They're all interesting points. But not one person in the audience or on the panel, except Dawes, mentioned what I believe is going to be the stellar performer gold stocks. He seemed to agree with my view that gold stocks are making a bottom now and could be the sector that leads coming out of this. Indeed they are making higher lows each week (they did so again on Monday) and they are markedly out-performing the metal with each bounce. I expect them to be 50% higher by the spring I'll have more on the particular stocks I like in a future Money Morning. (If you're not already a subscriber to Money Morning, sign up for free here).
Why cost-cutting will bring the next commodity bull market closer
I am even starting to feel bullish about gold explorers, though Birch didn't share my enthusiasm. "The world does not need new discoveries right now," he said. "Majors such as BHP and Rio are cutting costs.

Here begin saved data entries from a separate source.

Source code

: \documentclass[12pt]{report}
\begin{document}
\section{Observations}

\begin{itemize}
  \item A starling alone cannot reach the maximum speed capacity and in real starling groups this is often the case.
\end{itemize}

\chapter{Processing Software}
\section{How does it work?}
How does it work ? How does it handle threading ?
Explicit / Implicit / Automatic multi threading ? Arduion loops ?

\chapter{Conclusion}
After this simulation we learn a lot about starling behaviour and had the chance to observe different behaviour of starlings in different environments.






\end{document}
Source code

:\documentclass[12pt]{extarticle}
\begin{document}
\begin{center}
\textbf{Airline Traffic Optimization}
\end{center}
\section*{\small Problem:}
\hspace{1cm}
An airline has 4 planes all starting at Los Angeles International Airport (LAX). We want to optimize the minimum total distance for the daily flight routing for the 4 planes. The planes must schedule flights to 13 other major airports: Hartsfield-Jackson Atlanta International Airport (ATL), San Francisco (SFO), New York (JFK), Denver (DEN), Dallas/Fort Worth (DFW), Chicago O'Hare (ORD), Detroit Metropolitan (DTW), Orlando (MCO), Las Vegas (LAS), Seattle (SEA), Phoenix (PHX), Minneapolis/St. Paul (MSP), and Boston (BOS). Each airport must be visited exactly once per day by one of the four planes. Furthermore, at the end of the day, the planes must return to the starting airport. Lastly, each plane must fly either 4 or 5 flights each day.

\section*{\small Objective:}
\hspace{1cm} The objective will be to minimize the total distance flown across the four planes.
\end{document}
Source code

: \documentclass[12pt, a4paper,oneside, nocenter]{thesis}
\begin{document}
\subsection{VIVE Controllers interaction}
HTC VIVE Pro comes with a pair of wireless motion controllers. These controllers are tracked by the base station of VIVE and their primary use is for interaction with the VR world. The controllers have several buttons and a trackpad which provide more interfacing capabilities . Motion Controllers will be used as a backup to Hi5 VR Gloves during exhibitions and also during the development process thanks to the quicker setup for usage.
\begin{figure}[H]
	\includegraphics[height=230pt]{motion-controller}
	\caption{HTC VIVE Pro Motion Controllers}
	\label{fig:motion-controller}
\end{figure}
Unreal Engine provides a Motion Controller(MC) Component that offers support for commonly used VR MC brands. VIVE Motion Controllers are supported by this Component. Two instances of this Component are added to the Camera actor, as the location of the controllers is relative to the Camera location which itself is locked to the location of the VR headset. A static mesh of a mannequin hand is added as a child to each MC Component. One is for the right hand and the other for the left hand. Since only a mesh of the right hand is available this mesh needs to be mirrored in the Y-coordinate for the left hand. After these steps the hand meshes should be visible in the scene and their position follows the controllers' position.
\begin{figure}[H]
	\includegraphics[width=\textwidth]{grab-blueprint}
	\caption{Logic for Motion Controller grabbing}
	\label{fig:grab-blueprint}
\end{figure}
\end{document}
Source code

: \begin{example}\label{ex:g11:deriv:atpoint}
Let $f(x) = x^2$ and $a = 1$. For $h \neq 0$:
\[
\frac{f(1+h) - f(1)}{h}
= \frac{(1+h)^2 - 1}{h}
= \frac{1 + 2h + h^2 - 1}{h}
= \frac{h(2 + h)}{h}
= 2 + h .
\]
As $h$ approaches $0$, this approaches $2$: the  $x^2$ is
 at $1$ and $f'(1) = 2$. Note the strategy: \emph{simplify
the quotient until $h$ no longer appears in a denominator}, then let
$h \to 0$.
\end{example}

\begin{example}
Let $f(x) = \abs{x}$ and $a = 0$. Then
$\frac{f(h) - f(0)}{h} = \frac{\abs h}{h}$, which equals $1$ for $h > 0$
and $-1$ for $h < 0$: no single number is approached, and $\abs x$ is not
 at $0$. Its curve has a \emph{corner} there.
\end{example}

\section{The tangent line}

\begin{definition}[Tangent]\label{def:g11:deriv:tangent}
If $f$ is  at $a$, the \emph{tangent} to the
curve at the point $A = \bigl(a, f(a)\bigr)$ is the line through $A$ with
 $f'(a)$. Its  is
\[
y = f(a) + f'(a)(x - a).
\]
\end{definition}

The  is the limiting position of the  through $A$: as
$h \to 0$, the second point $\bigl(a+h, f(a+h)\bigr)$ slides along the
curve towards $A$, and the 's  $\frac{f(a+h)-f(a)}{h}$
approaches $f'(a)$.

Big projects that have already been discovered and that were going into production are now being shut down. Majors have the deposits and they are not using them. Why do they need to explore for new ones?" Frank Lucas of Loeb Aron added that costs needed to be cut, and businesses need to be streamlined.
But at this point a powerfully-voiced Scottish mining engineer in the audience burst out: "The average age of a mining engineer is close to 60. If mines start closing down now, these people are not coming back. They're retiring. Where are the new mining engineers, the new geologists coming from? It's all very well having colleges, but most of what you learn, you learn on the job. There's no substitute for real world experience. The older people need to be there to train the kids. There's no shortage of bankers and fund managers, but a mine can run without hedge fund managers. It's all very well talking about a shortage of good deposits the real shortage is of people capable of running operations."
This met with a round of applause and rightly so. At some time in the not-too-distant future, the impact of this generational loss of knowledge and skills will be felt and it will take a long time to claw back. And in the meantime, the lack of investment will make it harder to get resources out of the ground which means the next upturn in commodity prices could come all the sooner.